リアムとノエルは、ジェラルドが近くにいたおかげで氷のシールドの中にいた。ひとまず安全そうだ。怖がりなのも、たまには役に立つものだ。
参戦したい所だが、今はそれどころではない。どうにかしてこの悪魔から離れなければ……。
悪魔の顔を見ていると、ふと思い出したことがある。
『誰よ、こんなの出すのは』『その攻撃は通用しないわ』
俺が魔法でただ光を出した時にアデルに言われたセリフ。サキュバスのアデルも悪魔だ。つまりこの悪魔にも光魔法は有効なはず……。

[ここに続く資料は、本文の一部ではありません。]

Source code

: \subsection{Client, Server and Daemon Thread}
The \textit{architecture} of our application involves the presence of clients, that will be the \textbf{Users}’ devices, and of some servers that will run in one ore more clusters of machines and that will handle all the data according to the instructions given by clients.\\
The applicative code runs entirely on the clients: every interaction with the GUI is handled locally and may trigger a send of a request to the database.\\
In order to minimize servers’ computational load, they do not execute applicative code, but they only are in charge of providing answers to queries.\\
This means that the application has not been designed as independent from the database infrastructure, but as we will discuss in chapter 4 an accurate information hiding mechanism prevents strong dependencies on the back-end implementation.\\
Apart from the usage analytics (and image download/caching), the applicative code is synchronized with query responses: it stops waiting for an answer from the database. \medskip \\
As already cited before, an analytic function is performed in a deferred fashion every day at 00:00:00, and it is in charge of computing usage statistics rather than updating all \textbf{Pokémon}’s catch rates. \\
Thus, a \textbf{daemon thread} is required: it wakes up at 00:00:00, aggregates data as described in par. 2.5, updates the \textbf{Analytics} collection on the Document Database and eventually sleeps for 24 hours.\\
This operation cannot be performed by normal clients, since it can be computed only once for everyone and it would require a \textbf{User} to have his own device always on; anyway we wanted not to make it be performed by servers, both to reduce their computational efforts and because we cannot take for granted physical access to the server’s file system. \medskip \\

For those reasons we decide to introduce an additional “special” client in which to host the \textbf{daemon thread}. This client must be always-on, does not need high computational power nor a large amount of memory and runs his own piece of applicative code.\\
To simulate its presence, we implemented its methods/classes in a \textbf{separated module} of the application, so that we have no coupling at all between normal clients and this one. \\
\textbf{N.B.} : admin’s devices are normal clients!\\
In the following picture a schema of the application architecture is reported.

ただ、詠唱の時間は与えてくれないだろう。俺は手元にポゥっと光の玉を作り出した。
悪魔は顔を歪めた。そして、そのまま俺から離れ……ない。
「何をしている?」
「えっと……」
まさか、何ともない?
アデルはあんなに苦しがっていたのに……。
細やかな抵抗ではあるが、俺は手にある光の玉を空中に浮かべて、悪魔の上でパチンと弾けさせた。すると、悪魔の身体にキラキラと光の粒子が舞い降りた。
それが悪魔の皮膚にくっつくと、ジュッと一瞬何かに焼かれたような音がなり、皮膚が爛れた。
見ていて痛々しいが、効果はあるようだ。ただ、この後どうするか何も考えていなかった。
悪魔は怒っているのだろう、俺をじっと見据えている。
「汝……」
「あ、ごめんなさい……そんなつもりはなくて……」
このまま死ぬのかと思ったら、つい言い訳が口から出てしまう。
謝るくらいなら詠唱すれば良いのに、と言われるかもしれないが、ピンチに直面すると冷静な判断と行動が出来ないのが人間だ。
「汝……そんなに嬉しいのか?」
嬉しい? そんな訳あるはずがない。魂を悪魔に捧げるなんて死んでも嫌だ。
俺は涙目になりながら、プルプルと首を小さく横に振った。
「その顔堪らんな」
悪魔が、じゅるりと涎をすすると同時に、今まで無かった角と尻尾と羽が生えた。
「王に横取りされる前に付けておくか」
悪魔の牙が俺の首筋に近付いてきた。
「ひっ……」
殺される、殺される、殺される——。
「夫婦の刻印」
「死にたくない!」
そう叫んだ瞬間、眩い光が俺の手から放たれた。悪魔は雷に打たれたようにピタリと止まった。同時にパッと闇のシールドも消えた。